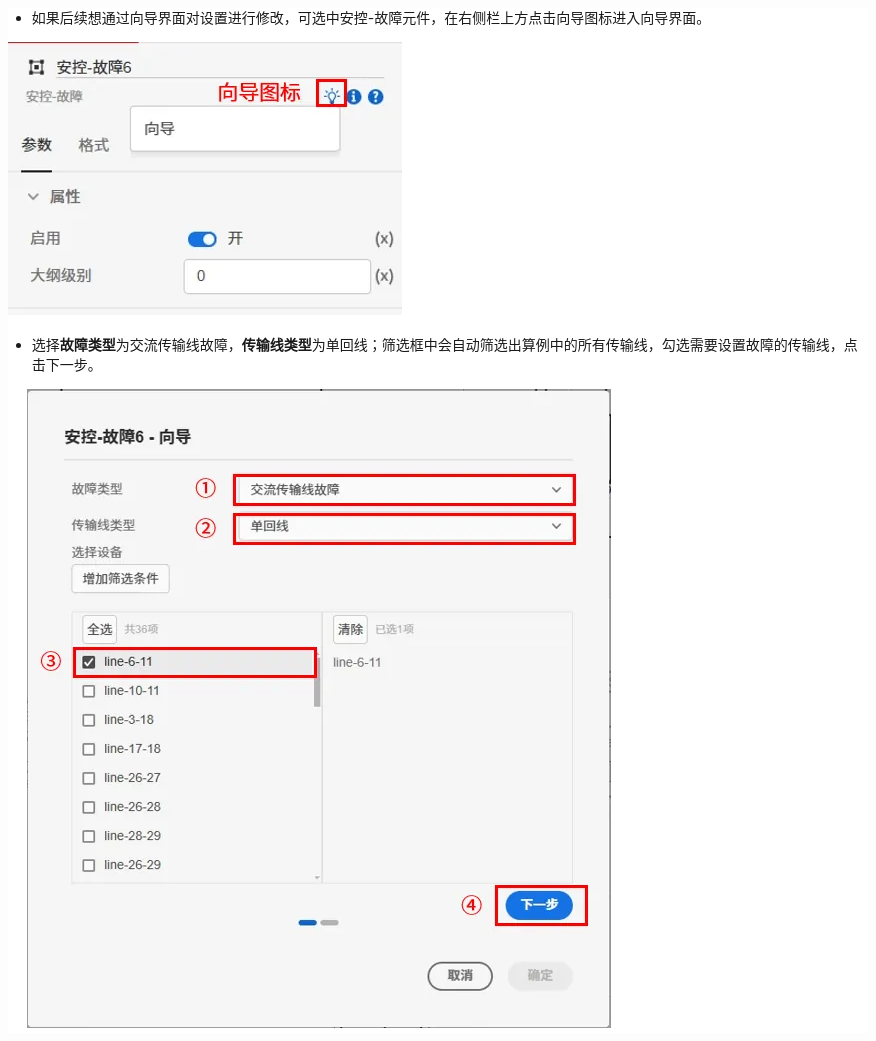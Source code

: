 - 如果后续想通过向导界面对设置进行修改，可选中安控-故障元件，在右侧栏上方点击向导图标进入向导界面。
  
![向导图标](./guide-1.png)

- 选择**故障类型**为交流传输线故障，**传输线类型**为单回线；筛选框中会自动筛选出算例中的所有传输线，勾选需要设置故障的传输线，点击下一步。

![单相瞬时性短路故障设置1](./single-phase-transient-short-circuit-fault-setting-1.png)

*****

◆ YOUR OBJECTIVE
Pictures aside, retype all of the entries word for word.

◆ EXPECTED ANSWER
Source code

: - 如果后续想通过向导界面对设置进行修改，可选中安控-故障元件，在右侧栏上方点击向导图标进入向导界面。
  
![向导图标](./guide-1.png)

- 选择**故障类型**为交流传输线故障，**传输线类型**为单回线；筛选框中会自动筛选出算例中的所有传输线，勾选需要设置故障的传输线，点击下一步。

![单相瞬时性短路故障设置1](./single-phase-transient-short-circuit-fault-setting-1.png)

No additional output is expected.